Meditation has nothing to do with religion or spiritual practice. It has been scientifically proven to be the best exercise for keeping a healthy mind. Its “lifting” for the mind.
First, here is a though concept you need to digest. The mind is just a tool for you to use and the voice inside it it’s not you. You are the one that is aware of it, the one that can hear it.
When you build the habit of meditation you can hear that voice speaking all day long, because that is his job.
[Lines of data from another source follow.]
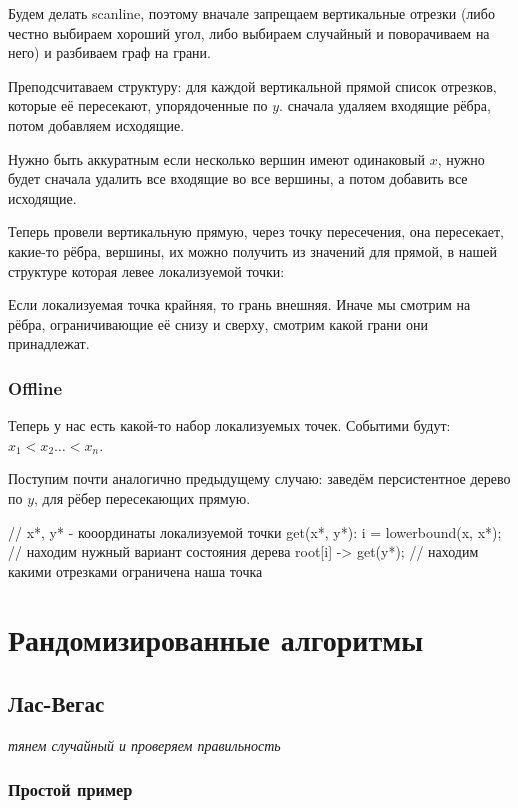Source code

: Будем делать scanline, поэтому вначале запрещаем вертикальные 
отрезки (либо честно выбираем хороший угол, либо выбираем случайный 
и поворачиваем на него) и разбиваем граф на грани.

Преподсчитаваем структуру: для каждой вертикальной прямой список отрезков, которые
её пересекают, упорядоченные по $y$.  сначала удаляем входящие рёбра, потом добавляем
исходящие.


Нужно быть аккуратным если несколько вершин имеют одинаковый $x$, нужно будет
сначала удалить все входящие во все вершины, а потом добавить все исходящие.

Теперь провели вертикальную прямую, через точку пересечения, она пересекает,
какие-то рёбра, вершины, их можно получить из значений для прямой,
в нашей структуре которая левее локализуемой точки:

Если локализуемая точка крайняя, то грань внешняя. Иначе мы смотрим на рёбра, 
ограничивающие её снизу и сверху, смотрим какой грани они принадлежат.

\subsection{Offline}

Теперь у нас есть какой-то набор локализуемых точек.
Событими будут: $x_1 < x_2 \ldots < x_n$.

Поступим почти аналогично предыдущему случаю: заведём персистентное дерево по $y$,
для рёбер пересекающих прямую.

\begin{cppcode}
    // x*, y* - кооординаты локализуемой точки
    get(x*, y*):
        i = lowerbound(x, x*); // находим нужный вариант состояния дерева
        root[i] -> get(y*);      // находим какими отрезками ограничена наша точка
\end{cppcode}


\chapter{Рандомизированные алгоритмы}

\section{Лас-Вегас}

\textit{тянем случайный и проверяем правильность}

\subsection{Простой пример}

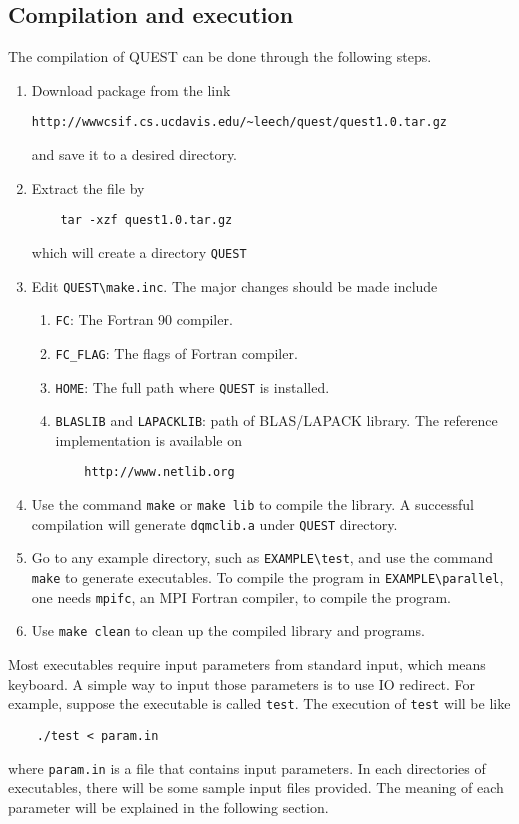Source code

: \documentclass[12pt]{article}
\begin{document}
\subsection{Compilation and execution}
The compilation of QUEST can be done through the following steps.
\begin{enumerate}
  \item Download package from the link
\begin{verbatim}
http://wwwcsif.cs.ucdavis.edu/~leech/quest/quest1.0.tar.gz
\end{verbatim}
    and save it to a desired directory.
  \item Extract the file by
\begin{verbatim}
    tar -xzf quest1.0.tar.gz
\end{verbatim}
    which will create a directory \verb"QUEST"
  \item Edit \verb"QUEST\make.inc". The major changes should be made include
    \begin{enumerate}
      \item \verb"FC": The Fortran 90 compiler.
      \item \verb"FC_FLAG": The flags of Fortran compiler.
      \item \verb"HOME": The full path where \verb"QUEST" is installed.
      \item \verb"BLASLIB" and \verb"LAPACKLIB": path of BLAS/LAPACK library.
            The reference implementation is available on
\begin{verbatim}
    http://www.netlib.org
\end{verbatim}
    \end{enumerate}
    \item Use the command \verb"make" or \verb"make lib" to compile the library.
          A successful compilation will generate \verb"dqmclib.a" under \verb"QUEST" directory.
    \item Go to any example directory, such as \verb"EXAMPLE\test", and use the
          command \verb"make" to generate executables. To compile the program in \verb"EXAMPLE\parallel", one needs \verb"mpifc", an MPI Fortran compiler, to compile the program.
    \item Use \verb"make clean" to clean up the compiled library and programs.
\end{enumerate}

Most executables require input parameters from standard input, which means keyboard.
A simple way to input those parameters is to use IO redirect. For example, suppose the executable is called \verb"test". The execution of \verb"test" will be like
\begin{verbatim}
    ./test < param.in
\end{verbatim}
where \verb"param.in" is a file that contains input parameters.
In each directories of executables, there will be some sample input files provided.
The meaning of each parameter will be explained in the following section.
\end{document}
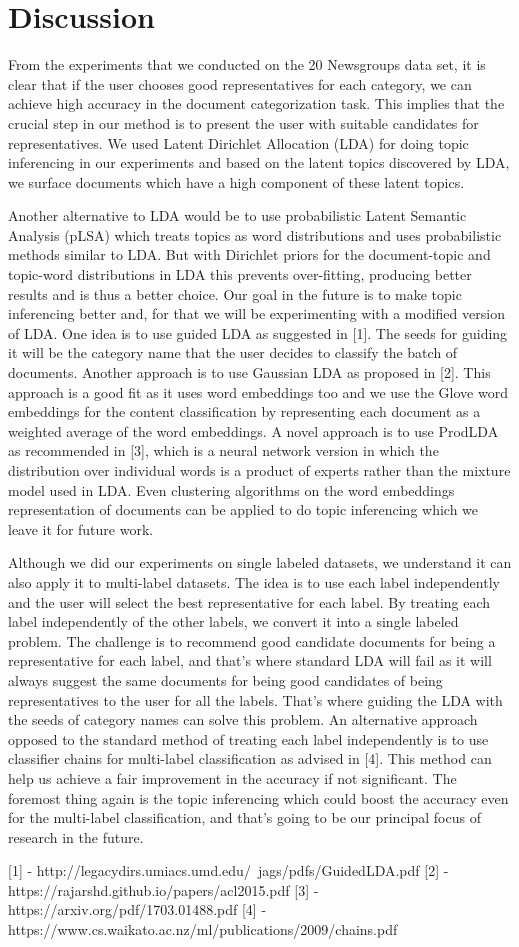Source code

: \section{Discussion}
From the experiments that we conducted on the 20 Newsgroups data set, it is clear that if the user chooses good representatives for each category, we can achieve high accuracy in the document categorization task.  This implies that the crucial step in our method is to present the user with suitable candidates for representatives.  We used Latent Dirichlet Allocation (LDA) for doing topic inferencing in our experiments and based on the latent topics discovered by LDA, we surface documents which have a high component of these latent topics.

Another alternative to LDA would be to use probabilistic Latent Semantic Analysis (pLSA) which treats topics as word distributions and uses probabilistic methods similar to LDA.  But with Dirichlet priors for the document-topic and topic-word distributions in LDA this prevents over-fitting, producing better results and is thus a better choice. Our goal in the future is to make topic inferencing better and, for that we will be experimenting with a modified version of LDA.  One idea is to use guided LDA as suggested in [1].  The seeds for guiding it will be the category name that the user decides to classify the batch of documents.  Another approach is to use Gaussian LDA as proposed in [2].  This approach is a good fit as it uses word embeddings too and we use the Glove word embeddings for the content classification by representing each document as a weighted average of the word embeddings.  A novel approach is to use ProdLDA as recommended in [3], which is a neural network version in which the distribution over individual words is a product of experts rather than the mixture model used in LDA.  Even clustering algorithms on the word embeddings representation of documents can be applied to do topic inferencing which we leave it for future work.

Although we did our experiments on single labeled datasets, we understand it can also apply it to multi-label datasets.  The idea is to use each label independently and the user will select the best representative for each label.  By treating each label independently of the other labels, we convert it into a single labeled problem.  The challenge is to recommend good candidate documents for being a representative for each label, and that's where standard LDA will fail as it will always suggest the same documents for being good candidates of being representatives to the user for all the labels.  That's where guiding the LDA with the seeds of category names can solve this problem.  An alternative approach opposed to the standard method of treating each label independently is to use classifier chains for multi-label classification as advised in [4].  This method can help us achieve a fair improvement in the accuracy if not significant.  The foremost thing again is the topic inferencing which could boost the accuracy even for the multi-label classification, and that's going to be our principal focus of research in the future.

[1] - http://legacydirs.umiacs.umd.edu/~jags/pdfs/GuidedLDA.pdf
[2] - https://rajarshd.github.io/papers/acl2015.pdf
[3] - https://arxiv.org/pdf/1703.01488.pdf
[4] - https://www.cs.waikato.ac.nz/ml/publications/2009/chains.pdf
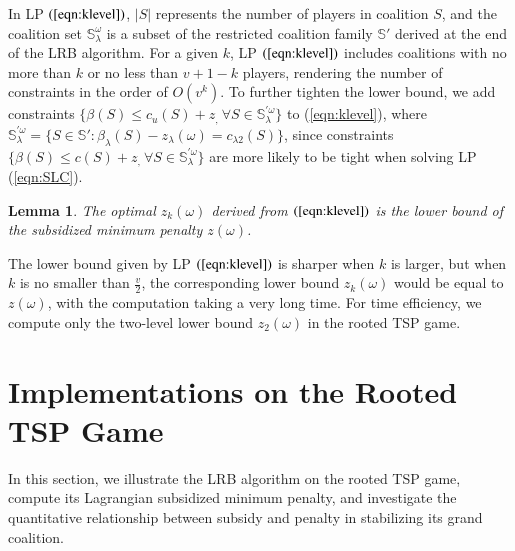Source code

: \documentclass[authoryear,review,12pt]{elsarticle}
\newtheorem{lemma}{Lemma}
\begin{document}
In LP $(\ref{eqn:klevel})$, $|S|$ represents the number of players in coalition $S$, and the coalition set $\mathbb{S}^{\omega}_{\lambda}$ is a subset of the restricted coalition family $\mathbb{S}'$ derived at the end of the LRB algorithm. For a given $k$, LP $(\ref{eqn:klevel})$ includes coalitions with no more than $k$ or no less than $v+1-k$ players, rendering the number of constraints in the order of $O(v^k)$.
To further tighten the lower bound, we add constraints $\big\{\beta(S) \leq c_{u}(S)+z_,~\forall S \in \mathbb{S}^{'\omega}_{\lambda} \big\}$ to (\ref{eqn:klevel}), where $\mathbb{S}^{'\omega}_{\lambda} = \big\{ S \in \mathbb{S}': \beta_{\lambda}(S) - z_{\lambda}(\omega) =  c_{\lambda2}(S) \big\}$, since constraints $\big\{\beta(S) \leq c(S)+z_,~\forall S \in \mathbb{S}^{'\omega}_{\lambda} \big\}$ are more likely to be tight when solving LP (\ref{eqn:SLC}).


\begin{lemma}\label{lemma:lower}
The optimal $z_k(\omega)$ derived from $(\ref{eqn:klevel})$ is the lower bound of the subsidized minimum penalty $z(\omega)$.
\end{lemma}

The lower bound given by LP $(\ref{eqn:klevel})$ is sharper when $k$ is larger, but when $k$ is no smaller than $\frac{v}{2}$, the corresponding lower bound $z_k(\omega)$ would be equal to $z(\omega)$, with the computation taking a very long time. For time efficiency, we compute only the two-level lower bound $z_2(\omega)$ in the rooted TSP game.



\section{Implementations on the Rooted TSP Game}\label{section:TSP}
In this section, we illustrate the LRB algorithm on the rooted TSP game, compute its Lagrangian subsidized minimum penalty, and investigate the quantitative relationship between subsidy and penalty in stabilizing its grand coalition.
\end{document}
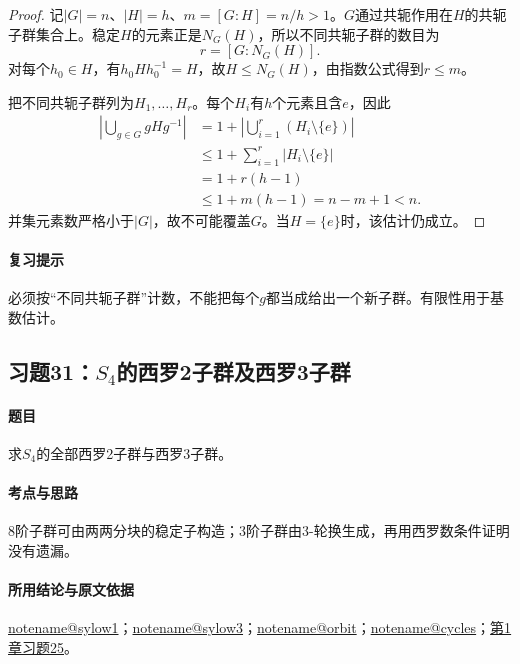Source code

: \documentclass[UTF8,a4paper,11pt,fontset=windows]{ctexart}
\makeatletter
\newcommand{\noteref}[1]{\hyperref[note:#1]{\csname notename@#1\endcsname}}
\newcommand{\exref}[2]{\hyperref[ex:#1:#2]{第#1章习题#2}}
\makeatother
\begin{document}

\begin{proof}
记$|G|=n$、$|H|=h$、$m=[G:H]=n/h>1$。$G$通过共轭作用在$H$的共轭子群集合上。稳定$H$的元素正是$N_G(H)$，所以不同共轭子群的数目为
\[
r=[G:N_G(H)].
\]
对每个$h_0\in H$，有$h_0Hh_0^{-1}=H$，故$H\le N_G(H)$，由指数公式得到$r\le m$。

把不同共轭子群列为$H_1,\ldots,H_r$。每个$H_i$有$h$个元素且含$e$，因此
\begin{align*}
\left|\bigcup_{g\in G}gHg^{-1}\right|
&=1+\left|\bigcup_{i=1}^r(H_i\setminus\{e\})\right|\\
&\le1+\sum_{i=1}^r|H_i\setminus\{e\}|\\
&=1+r(h-1)\\
&\le1+m(h-1)=n-m+1<n.
\end{align*}
并集元素数严格小于$|G|$，故不可能覆盖$G$。当$H=\{e\}$时，该估计仍成立。
\end{proof}

\paragraph{复习提示}
必须按“不同共轭子群”计数，不能把每个$g$都当成给出一个新子群。有限性用于基数估计。


\subsection{习题31：\texorpdfstring{$S_4$的西罗2子群及西罗3子群}{S4的西罗2子群及西罗3子群}}
\label{ex:2:31}

\paragraph{题目}
求$S_4$的全部西罗2子群与西罗3子群。

\paragraph{考点与思路}
8阶子群可由两两分块的稳定子构造；3阶子群由3-轮换生成，再用西罗数条件证明没有遗漏。

\paragraph{所用结论与原文依据}
\noteref{sylow1}；\noteref{sylow3}；\noteref{orbit}；\noteref{cycles}；\exref{1}{25}。

\end{document}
To look for problems to solve, to comment on the shitty weather, to think of your ex, etc. And most of the time it is speaking shit about you. But when you know that whatever it says is not true, it’s just its job to say things, you stop taking it seriously.
The kind of meditation I’m about to describe is called: Mindful Meditation or Vipassanā in Buddhism.
Mindfulness is the ability to know what is happening in your head in any given moment without being carried away by it. What is commonly known as: being in the moment.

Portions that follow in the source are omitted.